6. The multi-modality controller of claim 1, wherein the controller
is a set of touch pads.
7. The multi-modality controller of claim 1, wherein the controller
is a set of thumb wheels.
8. The multi-modality controller of claim 1, wherein the cooking
method comprises bake, roast, broil, air crisp, defrost, reheat,
toast, microwave, convection cook, favorites, or self clean.
9. The multi-modality controller of claim 1, wherein the level two
choice and optional sub-selections relate to food types, food
weights, cooking times, and cooking temperatures.
10. The multi-modality controller of claim 1, wherein the choices
are displayed on a user interface that allows the user to see the
previous choices that have been made.
11. The multi-modality controller of claim 1, further comprising
additional selector wheels.
12. The multi-modality controller of claim 1, wherein at least one
of the selector wheels is back lit or glows.
13. The multi-modality controller of claim 1, wherein the first
selector wheel is an outer wheel with the second scroll wheel
nested within, and wherein the outer wheel has macro-sculpting
around its perimeter that echoes with internal detents.
14. The multi-modality controller of claim 1, wherein the second
scroll wheel comprises a button with a rubber membrane.
15. A method of interfacing with a user and a rapid cooking oven
that uses more than one heating source, comprising: (a) providing a
first controller that identifies a series of cooking modes that
allows a user to set the controller to a desired cooking mode; (b)
providing a second controller that allows a user to select a food
category that can be cooked using the desired cooking mode; (c)
providing a series of sub-category options that further define the
food category selected and that can be selected using the second
controller; (d) providing a recommended cooking time and
temperature displayed by the oven that is based upon the desired
mode, the food category, and the sub-category options selected,
wherein the first and second controllers are coaxial wheels.
16. The method of claim 15, wherein the method of interfacing
further comprises downloading or uploading data to or from an
internet location.
17. A multi-energy source oven, comprising: (a) a selection system
having (i) a first selector wheel for making a level one choice
which comprises selecting a cooking method, (ii) a second scroll
wheel for making a level two choice and optional sub- selections
that fall within certain categories that relate to the level one
choice of a cooking method, the first selector wheel and the second
scroll wheel being nested, with the first selector wheel
circumscribing the second scroll wheel, with both wheels being
independently rotatable about a central axis; and wherein the
second scroll wheel is configured to be depressed in order to make
selections; and (b) a user interface screen.
18. The multi-energy source oven of claim 17, wherein the selection
system can save favorite cooking parameters.
19. The multi-energy source oven of claim 17, wherein the cooking
method comprises bake, roast, broil, air crisp, defrost, reheat,
toast, microwave, convection cook, favorites, or self clean.
20. The multi-energy source oven of claim 17, wherein the level two
choice and optional sub-selections relate to food types, food
weights, cooking times, and cooking temperatures.
Description
FIELD OF THE INVENTION
The present invention relates to knobs and controllers for use with
electronic devices to quickly and easily present choices to
users.
BACKGROUND
Many cooking appliances incorporate electronic controls that allow
the user to specify desired cooking parameters to a more precise
degree.
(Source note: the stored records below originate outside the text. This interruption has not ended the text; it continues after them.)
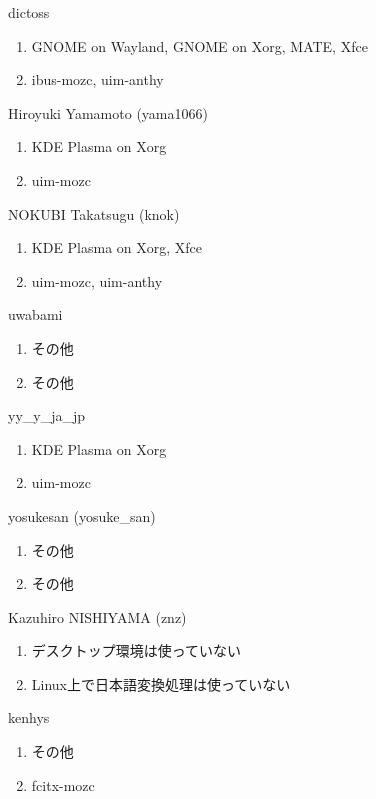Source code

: \begin{prework}{ dictoss }
  \begin{enumerate}
  \item GNOME on Wayland, GNOME on Xorg, MATE, Xfce
  \item ibus-mozc, uim-anthy
  \end{enumerate}
\end{prework}

\begin{prework}{ Hiroyuki Yamamoto (yama1066) }
  \begin{enumerate}
  \item KDE Plasma on Xorg
  \item uim-mozc
  \end{enumerate}
\end{prework}

\begin{prework}{ NOKUBI Takatsugu (knok) }
  \begin{enumerate}
  \item KDE Plasma on Xorg, Xfce
  \item uim-mozc, uim-anthy
  \end{enumerate}
\end{prework}

\begin{prework}{ uwabami }
  \begin{enumerate}
  \item その他
  \item その他
  \end{enumerate}
\end{prework}

\begin{prework}{ yy\_y\_ja\_jp }
  \begin{enumerate}
  \item KDE Plasma on Xorg
  \item uim-mozc
  \end{enumerate}
\end{prework}

\begin{prework}{ yosukesan (yosuke\_san) }
  \begin{enumerate}
  \item その他
  \item その他
  \end{enumerate}
\end{prework}

\begin{prework}{ Kazuhiro NISHIYAMA (znz) }
  \begin{enumerate}
  \item デスクトップ環境は使っていない
  \item Linux上で日本語変換処理は使っていない
  \end{enumerate}
\end{prework}

\begin{prework}{ kenhys }
  \begin{enumerate}
  \item その他
  \item fcitx-mozc
  \end{enumerate}
\end{prework}
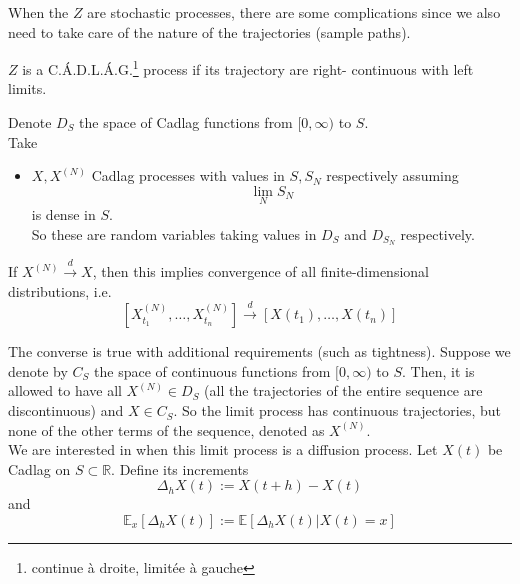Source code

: \documentclass{article}
\begin{document}
When the $Z$ are stochastic processes, there are some complications since we also need to take care of the nature of the trajectories (sample paths).
\begin{definition}
		$Z$ is a C.\'A.D.L.\'A.G.\footnote{continue à droite, limitée à gauche} process if its trajectory are right- continuous with left limits. 
\end{definition}
\begin{example}
	Denote $D_S$ the space of Cadlag functions from $[0,\infty)$ to $S$. \\
	Take 
	\begin{itemize}
		\item $X, X^{(N)}$ Cadlag processes with values in $S, S_N$ respectively assuming 
		\begin{equation*}
			\lim_N S_N
		\end{equation*}
		is dense in $S$. \\
		So these are random variables taking values in $D_S$ and $D_{S_N}$ respectively.
	\end{itemize}
	If $X^{(N)} \xrightarrow{d} X$, then this implies convergence of all finite-dimensional distributions, i.e.
	\begin{equation*}
		\left[X^{(N)}_{t_1}, \ldots, X^{(N)}_{t_n}\right] \xrightarrow{d} \left[X(t_1), \ldots, X(t_n)\right]
	\end{equation*}
\end{example}
The converse is true with additional requirements (such as tightness). Suppose we denote by $C_S$ the space of continuous functions from $[0,\infty)$ to $S$. Then, it is allowed to have all $X^{(N)} \in D_S$ (all the trajectories of the entire sequence are discontinuous) and $X \in C_S$. So the limit process has continuous trajectories, but none of the other terms of the sequence, denoted as $X^{(N)}$. \\
We are interested in when this limit process is a diffusion process. Let $X(t)$ be Cadlag on $S \subset \mathbb{R}$. Define its increments 
\begin{equation*}
	\Delta_h X(t):= X(t+h)-X(t)
\end{equation*}
and 
\begin{equation*}
	\mathbb{E}_x[\Delta _h X(t)]:= \mathbb{E}[\Delta_h X(t) | X(t) = x]
\end{equation*}
\end{document}
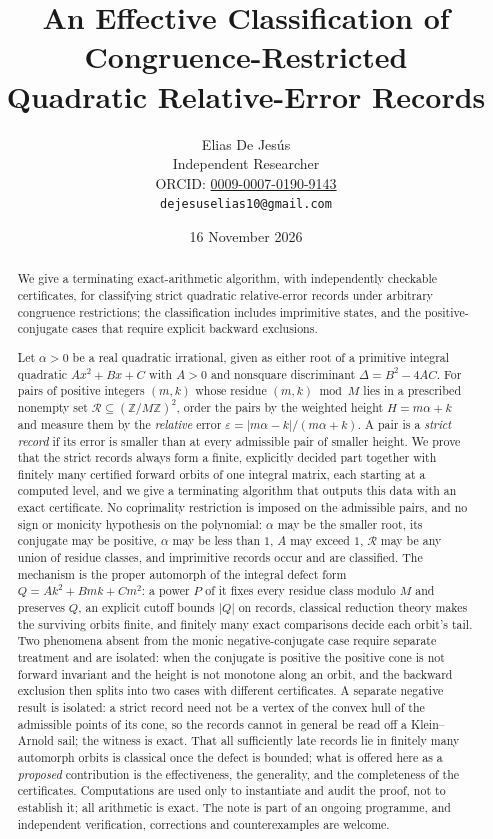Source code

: \documentclass[11pt]{article}
\title{An Effective Classification of Congruence-Restricted\\
Quadratic Relative-Error Records}
\author{Elias De Jes\'us\\
\small Independent Researcher\\
\small ORCID: \href{https://orcid.org/0009-0007-0190-9143}{0009-0007-0190-9143}\\
\small \texttt{dejesuselias10@gmail.com}}
\date{16 November 2026}
\theoremstyle{definition}
\theoremstyle{remark}
\newcommand{\Z}{\mathbb{Z}}
\begin{document}
\maketitle

\begin{abstract}
We give a terminating exact-arithmetic algorithm, with independently checkable certificates,
for classifying strict quadratic relative-error records under arbitrary congruence
restrictions; the classification includes imprimitive states, and the positive-conjugate cases
that require explicit backward exclusions.

Let $\alpha>0$ be a real quadratic irrational, given as either root of a primitive integral
quadratic $Ax^2+Bx+C$ with $A>0$ and nonsquare discriminant $\Delta=B^2-4AC$. For pairs of
positive integers $(m,k)$ whose residue $(m,k)\bmod M$ lies in a prescribed nonempty set
$\mathcal R\subseteq(\Z/M\Z)^2$, order the pairs by the weighted height $H=m\alpha+k$ and
measure them by the \emph{relative} error $\varepsilon=|m\alpha-k|/(m\alpha+k)$. A pair is a
\emph{strict record} if its error is smaller than at every admissible pair of smaller height.
We prove that the strict records always form a finite, explicitly decided part together with
finitely many certified forward orbits of one integral matrix, each starting at a computed
level, and we give a terminating algorithm that outputs this data with an exact certificate.
No coprimality restriction is imposed on the admissible pairs, and no sign or monicity
hypothesis on the polynomial: $\alpha$ may be the
smaller root, its conjugate may be positive, $\alpha$ may be less than $1$, $A$ may exceed $1$,
$\mathcal R$ may be any union of residue classes, and imprimitive records occur and are
classified. The mechanism is the proper automorph of the integral defect form
$Q=Ak^2+Bmk+Cm^2$: a power $P$ of it fixes every residue class modulo $M$ and preserves $Q$, an
explicit cutoff bounds $|Q|$ on records, classical reduction theory makes the surviving orbits
finite, and finitely many exact comparisons decide each orbit's tail. Two phenomena absent from
the monic negative-conjugate case require separate treatment and are isolated: when the
conjugate is positive the positive cone is not forward invariant and the height is not monotone
along an orbit, and the backward exclusion then splits into two cases with different
certificates. A separate negative result is isolated: a strict record need not be a vertex of
the convex hull of the admissible points of its cone, so the records cannot in general be read
off a Klein--Arnold sail; the witness is exact. That all sufficiently late records lie in
finitely many automorph orbits is classical once the defect is bounded; what is offered here as
a \emph{proposed} contribution is the effectiveness, the generality, and the completeness of the
certificates. Computations are used only to instantiate and audit the proof, not to establish
it; all arithmetic is exact. The note is part of an ongoing programme, and independent
verification, corrections and counterexamples are welcome.
\end{abstract}
\end{document}
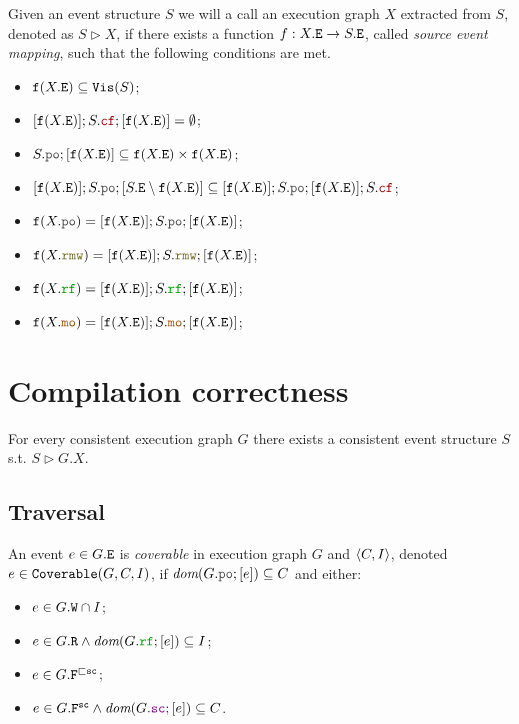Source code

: \documentclass[12pt]{article}
\begin{document}
\begin{definition}
  Given an event structure $S$ we will a call an execution graph $X$
  extracted from $S$, denoted as $S \rhd X$,
  if there exists a function $f : X.{\mathtt{E}} \rightarrow S.{\mathtt{E}}$, called \emph{source event mapping},
  such that the following conditions are met.
  \begin{itemize}
    \item ${\mathtt{f}}(X.{\mathtt{E}}) \subseteq {\mathtt{Vis}}(S)$;
    \item $[\lf(X.\lE)];S.\lCF;[\lf(X.\lE)] = \emptyset$;
    \item $S.\lPO;[\lf(X.\lE)] \subseteq \lf(X.\lE) \times \lf(X.\lE)$;
    \item $[\lf(X.\lE)];S.\lPO;[S.\lE \setminus \lf(X.\lE)] \subseteq
           [\lf(X.\lE)];S.\lPO;[\lf(X.\lE)];S.\lCF$;
    \item $\lf(X.\lPO)  = [\lf(X.\lE)];S.\lPO; [\lf(X.\lE)]$;
    \item $\lf(X.\lRMW) = [\lf(X.\lE)];S.\lRMW;[\lf(X.\lE)]$;
    \item $\lf(X.\lRF)  = [\lf(X.\lE)];S.\lRF; [\lf(X.\lE)]$;
    \item $\lf(X.\lMO)  = [\lf(X.\lE)];S.\lMO; [\lf(X.\lE)]$;
  \end{itemize}
\end{definition}

\section{Compilation correctness}

\begin{theorem}
  For every consistent \imm execution graph $G$
  there exists a consistent event structure $S$
  s.t. $S \rhd G.X$.
\end{theorem}

\subsection{Traversal}

\begin{definition}
  An event $e \in G.{\mathtt{E}}$ is \emph{coverable} in \imm execution graph $G$ and $\langle C, I \rangle$,
  denoted $e \in {\mathtt{Coverable}}(G, C, I)$, 
  if $\dom{G.\lPO;[e]} \subseteq C$ and either:
  \begin{itemize}
    \item $e \in G.{\mathtt{W}} \cap I$;
    \item $e \in G.\lR \wedge \dom{G.\lRF;[e]} \subseteq I$;
    \item $e \in G.{\mathtt{F}}^{\sqsubset{\mathtt{sc}}}$;
    \item $e \in G.\lF^{\sco} \wedge \dom{G.\lSC;[e]} \subseteq C$.
  \end{itemize}
\end{definition}
\end{document}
For example, ovens, ranges, and microwaves have been
developed to incorporate programmable features that allow a user to
input certain cooking information, such as cooking modes, weights,
times, and temperatures. For instance, some microwaves invite the
user to input what is being cooked, whether it is being defrosted
or not, and how much the item weighs. This allows the microwave to
deliver the proper amount of energy to perform the programmed
cooking operation.
There have also been other advances in oven technology. For
example, ovens are being designed that are able to use more than
one energy source to cook food, particularly in the commercial
setting. (Examples of such ovens are shown and described by U.S.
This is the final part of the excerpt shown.